My Evolution With Web Design…

I’ve been designing websites for over 10 years now.  I started with good old HTML using the site builder program Dreamweaver, and it worked like a charm.  I had to teach myself how to do this by reading books on the subject, but eventually taught myself that program, as well as Flash, which was great for adding interactive animations and other entertainment based sites.

In the first decade of the 21st Century, this served my purposes well.  Web design was evolving, but primarily with the aesthetics of a site, rather than its architecture.  PHP  existed mainly for sites that gathered data such as e-commerce sites.  An actor’s website didn’t really need this complex of an architecture.

My original designs were quite rudimentary as was much of the web back in the late 1990s.  The closest thing you had to page layout was using tables to align your text with images.  But to code this by hand really required a lot of programming skill.  Dreamweaver was a godsend.  As a wysiwyg program, you could lay everything out as your design, and the program would translate everything to HTML.

My next designs utilized my developing skill in graphic design.  I would take a photo from one of my headshot sessions, bring it into Photoshop, and then turn it into the template for my site.   This was how I designed williamjosephhill.com, fourscorpio.com, and my wife Pamela’s website (http://pamelahill.net).  I could use graphics to create awesome rollover effects and photo galleries.  From the mid 2000s till this year, this was how I did it.

Lately, the trend has been with simplified design.  Now that a huge percentage of the population accesses the Internet with mobile devices, websites need to display properly and load quickly, plus be scale-able.

Enter WordPress.  I noticed in recent years that a growing number of designers were using it to design sites — not just blogging.  For the life of me, though, I couldn’t figure out how to incorporate it in my site.  It seemed like a daunting task to try and master this new program.

So over the holiday break, I made it my goal to teach myself this new method, much like I taught myself Dreamweaver a decade ago.  Armed with the book Using WordPress by Tris Hussey, I managed to crack the code, so to speak.  Tris’ book is very easy to understand and comes with a DVD with video tutorials that show you step by step how to install WordPress on your webhost (if your host doesn’t provide WordPress), and use the program.

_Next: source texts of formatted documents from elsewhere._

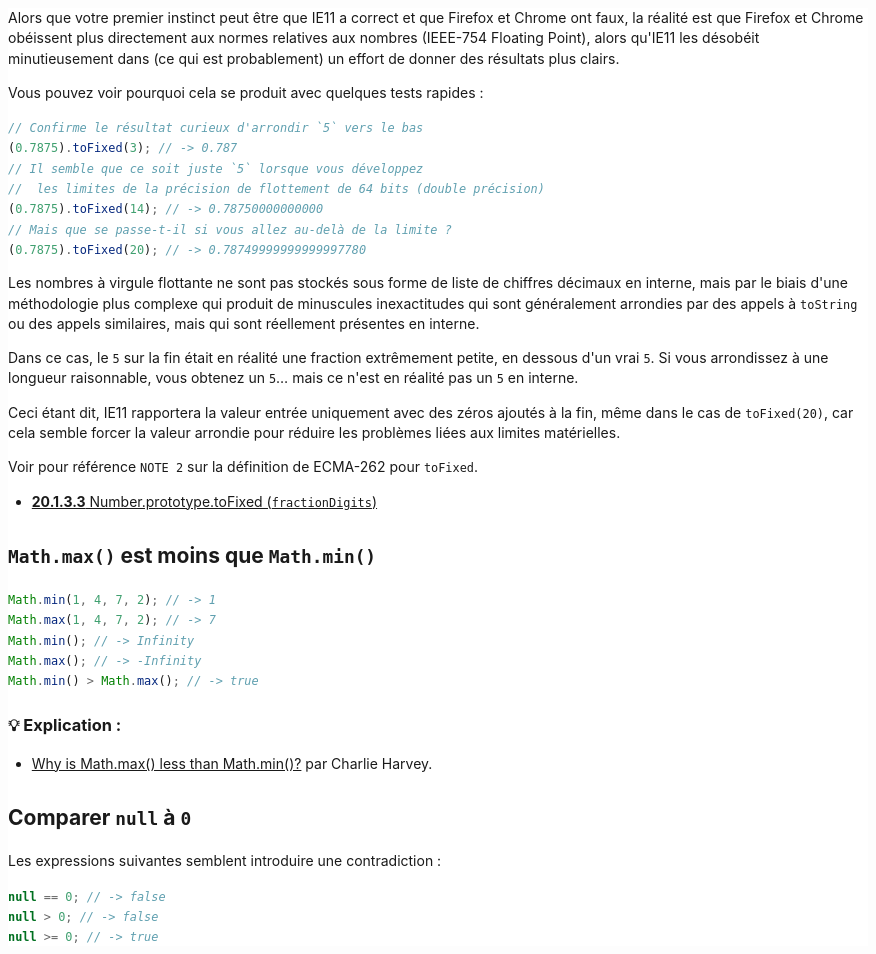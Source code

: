 Alors que votre premier instinct peut être que IE11 a correct et que Firefox et Chrome ont faux, la réalité est que Firefox et Chrome obéissent plus directement aux normes relatives aux nombres (IEEE-754 Floating Point), alors qu'IE11 les désobéit minutieusement dans (ce qui est probablement) un effort de donner des résultats plus clairs.

Vous pouvez voir pourquoi cela se produit avec quelques tests rapides :

```js
// Confirme le résultat curieux d'arrondir `5` vers le bas
(0.7875).toFixed(3); // -> 0.787
// Il semble que ce soit juste `5` lorsque vous développez
//  les limites de la précision de flottement de 64 bits (double précision)
(0.7875).toFixed(14); // -> 0.78750000000000
// Mais que se passe-t-il si vous allez au-delà de la limite ?
(0.7875).toFixed(20); // -> 0.78749999999999997780
```

Les nombres à virgule flottante ne sont pas stockés sous forme de liste de chiffres décimaux en interne, mais par le biais d'une méthodologie plus complexe qui produit de minuscules inexactitudes qui sont généralement arrondies par des appels à `toString` ou des appels similaires, mais qui sont réellement présentes en interne.

Dans ce cas, le `5` sur la fin était en réalité une fraction extrêmement petite, en dessous d'un vrai `5`. Si vous arrondissez à une longueur raisonnable, vous obtenez un `5`… mais ce n'est en réalité pas un `5` en interne.

Ceci étant dit, IE11 rapportera la valeur entrée uniquement avec des zéros ajoutés à la fin, même dans le cas de `toFixed(20)`, car cela semble forcer la valeur arrondie pour réduire les problèmes liées aux limites matérielles.

Voir pour référence `NOTE 2` sur la définition de ECMA-262 pour `toFixed`.

- [**20.1.3.3** Number.prototype.toFixed (`fractionDigits`)](https://www.ecma-international.org/ecma-262//#sec-number.prototype.tofixed)

## `Math.max()` est moins que `Math.min()`

```js
Math.min(1, 4, 7, 2); // -> 1
Math.max(1, 4, 7, 2); // -> 7
Math.min(); // -> Infinity
Math.max(); // -> -Infinity
Math.min() > Math.max(); // -> true
```

### 💡 Explication :

- [Why is Math.max() less than Math.min()?](https://charlieharvey.org.uk/page/why_math_max_is_less_than_math_min) par Charlie Harvey.

## Comparer `null` à `0`

Les expressions suivantes semblent introduire une contradiction :

```js
null == 0; // -> false
null > 0; // -> false
null >= 0; // -> true
```
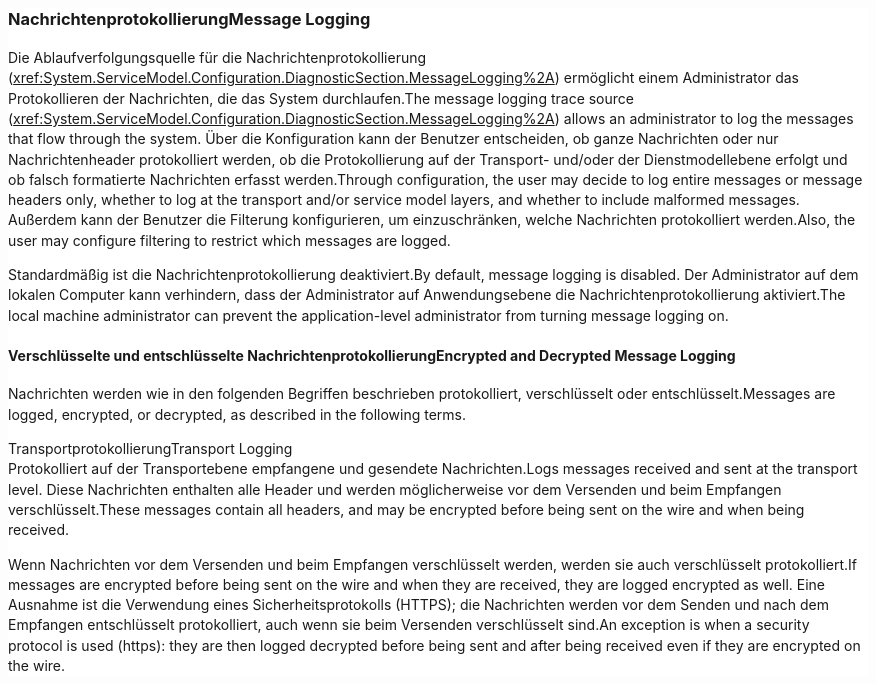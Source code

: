### <a name="message-logging"></a><span data-ttu-id="e7ec3-209">Nachrichtenprotokollierung</span><span class="sxs-lookup"><span data-stu-id="e7ec3-209">Message Logging</span></span>  

 <span data-ttu-id="e7ec3-210">Die Ablaufverfolgungsquelle für die Nachrichtenprotokollierung (<xref:System.ServiceModel.Configuration.DiagnosticSection.MessageLogging%2A>) ermöglicht einem Administrator das Protokollieren der Nachrichten, die das System durchlaufen.</span><span class="sxs-lookup"><span data-stu-id="e7ec3-210">The message logging trace source (<xref:System.ServiceModel.Configuration.DiagnosticSection.MessageLogging%2A>) allows an administrator to log the messages that flow through the system.</span></span> <span data-ttu-id="e7ec3-211">Über die Konfiguration kann der Benutzer entscheiden, ob ganze Nachrichten oder nur Nachrichtenheader protokolliert werden, ob die Protokollierung auf der Transport- und/oder der Dienstmodellebene erfolgt und ob falsch formatierte Nachrichten erfasst werden.</span><span class="sxs-lookup"><span data-stu-id="e7ec3-211">Through configuration, the user may decide to log entire messages or message headers only, whether to log at the transport and/or service model layers, and whether to include malformed messages.</span></span> <span data-ttu-id="e7ec3-212">Außerdem kann der Benutzer die Filterung konfigurieren, um einzuschränken, welche Nachrichten protokolliert werden.</span><span class="sxs-lookup"><span data-stu-id="e7ec3-212">Also, the user may configure filtering to restrict which messages are logged.</span></span>  
  
 <span data-ttu-id="e7ec3-213">Standardmäßig ist die Nachrichtenprotokollierung deaktiviert.</span><span class="sxs-lookup"><span data-stu-id="e7ec3-213">By default, message logging is disabled.</span></span> <span data-ttu-id="e7ec3-214">Der Administrator auf dem lokalen Computer kann verhindern, dass der Administrator auf Anwendungsebene die Nachrichtenprotokollierung aktiviert.</span><span class="sxs-lookup"><span data-stu-id="e7ec3-214">The local machine administrator can prevent the application-level administrator from turning message logging on.</span></span>  
  
#### <a name="encrypted-and-decrypted-message-logging"></a><span data-ttu-id="e7ec3-215">Verschlüsselte und entschlüsselte Nachrichtenprotokollierung</span><span class="sxs-lookup"><span data-stu-id="e7ec3-215">Encrypted and Decrypted Message Logging</span></span>  

 <span data-ttu-id="e7ec3-216">Nachrichten werden wie in den folgenden Begriffen beschrieben protokolliert, verschlüsselt oder entschlüsselt.</span><span class="sxs-lookup"><span data-stu-id="e7ec3-216">Messages are logged, encrypted, or decrypted, as described in the following terms.</span></span>  
  
 <span data-ttu-id="e7ec3-217">Transportprotokollierung</span><span class="sxs-lookup"><span data-stu-id="e7ec3-217">Transport Logging</span></span>  
 <span data-ttu-id="e7ec3-218">Protokolliert auf der Transportebene empfangene und gesendete Nachrichten.</span><span class="sxs-lookup"><span data-stu-id="e7ec3-218">Logs messages received and sent at the transport level.</span></span> <span data-ttu-id="e7ec3-219">Diese Nachrichten enthalten alle Header und werden möglicherweise vor dem Versenden und beim Empfangen verschlüsselt.</span><span class="sxs-lookup"><span data-stu-id="e7ec3-219">These messages contain all headers, and may be encrypted before being sent on the wire and when being received.</span></span>  
  
 <span data-ttu-id="e7ec3-220">Wenn Nachrichten vor dem Versenden und beim Empfangen verschlüsselt werden, werden sie auch verschlüsselt protokolliert.</span><span class="sxs-lookup"><span data-stu-id="e7ec3-220">If messages are encrypted before being sent on the wire and when they are received, they are logged encrypted as well.</span></span> <span data-ttu-id="e7ec3-221">Eine Ausnahme ist die Verwendung eines Sicherheitsprotokolls (HTTPS); die Nachrichten werden vor dem Senden und nach dem Empfangen entschlüsselt protokolliert, auch wenn sie beim Versenden verschlüsselt sind.</span><span class="sxs-lookup"><span data-stu-id="e7ec3-221">An exception is when a security protocol is used (https): they are then logged decrypted before being sent and after being received even if they are encrypted on the wire.</span></span>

The hard part is figuring out how to install it.  Fortunately, my web host 1and1.com offers WordPress.  It’s just a matter of “turning it on” from the hosting control panel. Once it’s activated, you can then build your site using the user friendly interface (the same as I am using to write this blog post).  Now, I can update my site from anywhere instead of my computer that has Dreamweaver.

The next step in the coming weeks will be to revamp fourscorpio.com and pamelahill.net, bringing those up to date as well.  If you like learning new skills and have a knack for teaching yourself, I strongly recommend getting a book or two on WordPress and redesign your own site.  It’s fun!